--- RECORDS PROVIDED ---

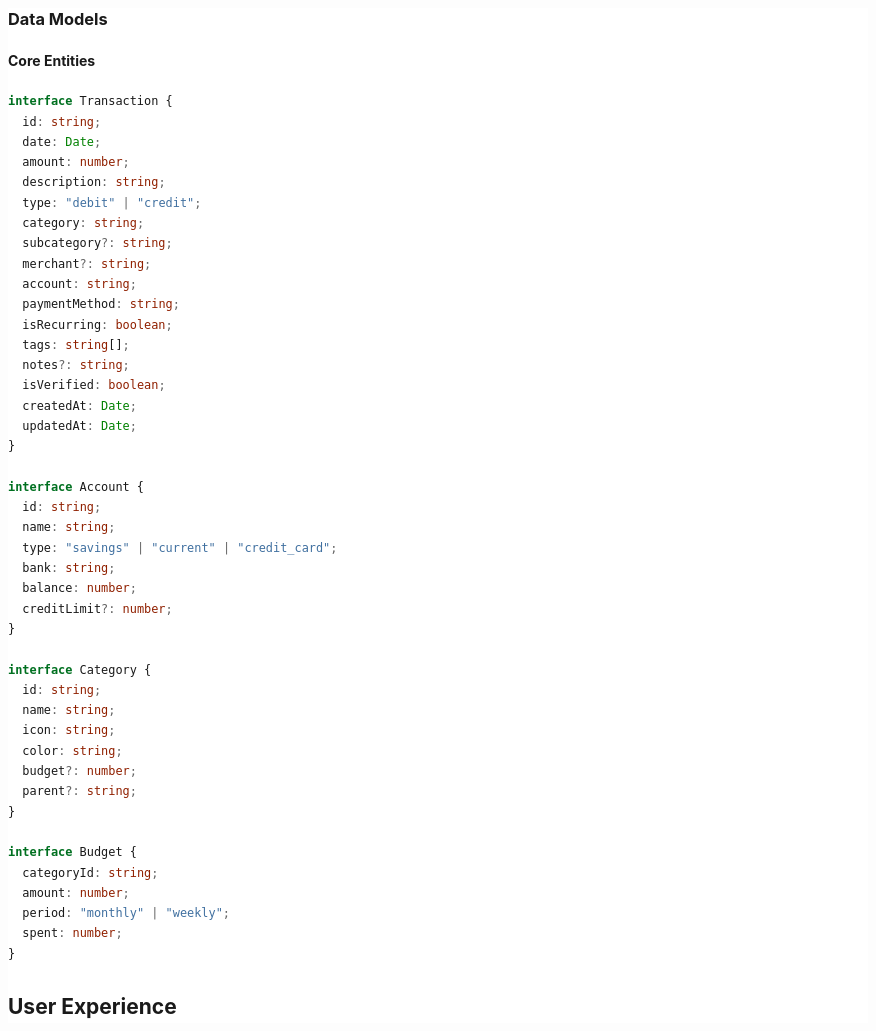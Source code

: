 ### Data Models

#### Core Entities

```typescript
interface Transaction {
  id: string;
  date: Date;
  amount: number;
  description: string;
  type: "debit" | "credit";
  category: string;
  subcategory?: string;
  merchant?: string;
  account: string;
  paymentMethod: string;
  isRecurring: boolean;
  tags: string[];
  notes?: string;
  isVerified: boolean;
  createdAt: Date;
  updatedAt: Date;
}

interface Account {
  id: string;
  name: string;
  type: "savings" | "current" | "credit_card";
  bank: string;
  balance: number;
  creditLimit?: number;
}

interface Category {
  id: string;
  name: string;
  icon: string;
  color: string;
  budget?: number;
  parent?: string;
}

interface Budget {
  categoryId: string;
  amount: number;
  period: "monthly" | "weekly";
  spent: number;
}
```

## User Experience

---

* _WHAT YOU HAVE TO DO_: Count every line of the records that holds "Date". State the number, nothing else.

* _FINISHED TASK_: 3